25. A computing device for exchanging tokens by a distributed smart contract executing on a blockchain, comprising: at least one hardware processor of a network connected server executing a code of the distributed smart contract executing on the blockchain, the code for: managing a primary reserve of a plurality of primary tokens of a primary cryptocurrency and managing a secondary reserve of a plurality of secondary tokens of a secondary cryptocurrency; obtaining a transaction request for converting between the primary token and a secondary token of a secondary cryptocurrency; in response to the transaction request being for converting from the primary token to the secondary token, executing the transaction request using a first bonding curve implicitly defined by a function and a first set of a plurality of values of a plurality of adjustable parameters; and in response to the transaction request being for converting from the secondary token to the primary token, executing the transaction request using a second bonding curve different from the first bonding curve, the second bonding curve implicitly defined by the function and a second set the plurality of values of adjustable parameters that is different from the first set.

26. The computing device of claim 25, wherein the primary reserve and the secondary reserve are linked, wherein when the transaction request includes an amount of secondary tokens, an amount of primary tokens are obtained from the primary reserve according to the first bonding curves, and the secondary tokens are deposited into the secondary reserve according to the second bonding curve.

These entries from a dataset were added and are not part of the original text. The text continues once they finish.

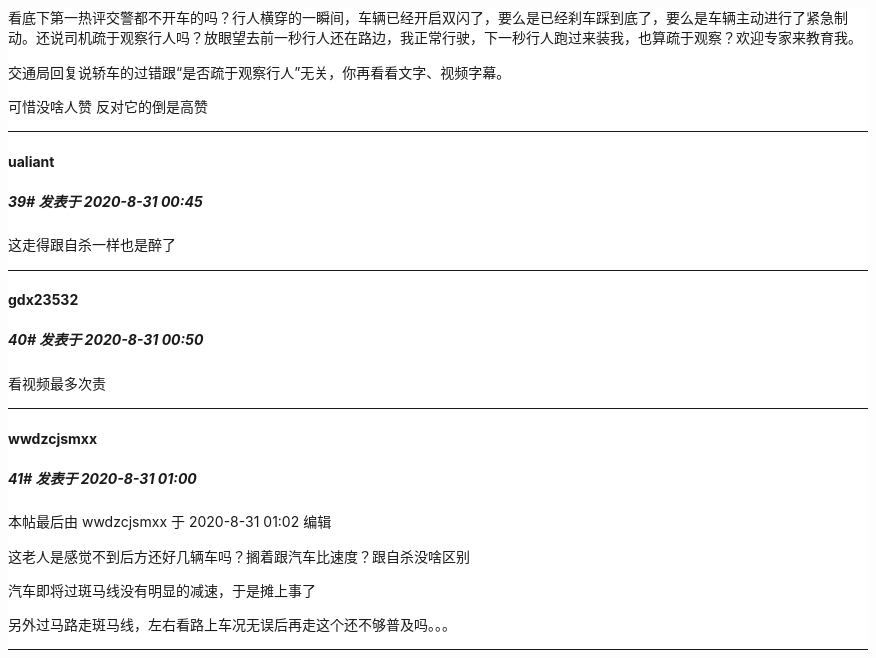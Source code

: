 


看底下第一热评交警都不开车的吗？行人横穿的一瞬间，车辆已经开启双闪了，要么是已经刹车踩到底了，要么是车辆主动进行了紧急制动。还说司机疏于观察行人吗？放眼望去前一秒行人还在路边，我正常行驶，下一秒行人跑过来装我，也算疏于观察？欢迎专家来教育我。


交通局回复说轿车的过错跟“是否疏于观察行人”无关，你再看看文字、视频字幕。

可惜没啥人赞 反对它的倒是高赞







-----

####  ualiant  
##### 39#       发表于 2020-8-31 00:45




这走得跟自杀一样也是醉了







-----

####  gdx23532  
##### 40#       发表于 2020-8-31 00:50




看视频最多次责







-----

####  wwdzcjsmxx  
##### 41#       发表于 2020-8-31 01:00



 本帖最后由 wwdzcjsmxx 于 2020-8-31 01:02 编辑 

这老人是感觉不到后方还好几辆车吗？搁着跟汽车比速度？跟自杀没啥区别

汽车即将过斑马线没有明显的减速，于是摊上事了

另外过马路走斑马线，左右看路上车况无误后再走这个还不够普及吗。。。







-----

27. A method of exchanging tokens by a distributed smart contract executing on a blockchain, comprising: managing a primary reserve of a plurality of tokens of a primary cryptocurrency; obtaining, from a client terminal in communication with the network connected server, a plurality of values of a plurality of adjustable parameters that define a function for computing an exchange rate for converting between the primary cryptocurrency and a secondary cryptocurrency; and in response to a transaction request for converting between the primary tokens and a secondary token of a secondary cryptocurrency, executing the transaction request using a bonding curve defined by the function with the plurality of values of the plurality of adjustable parameters.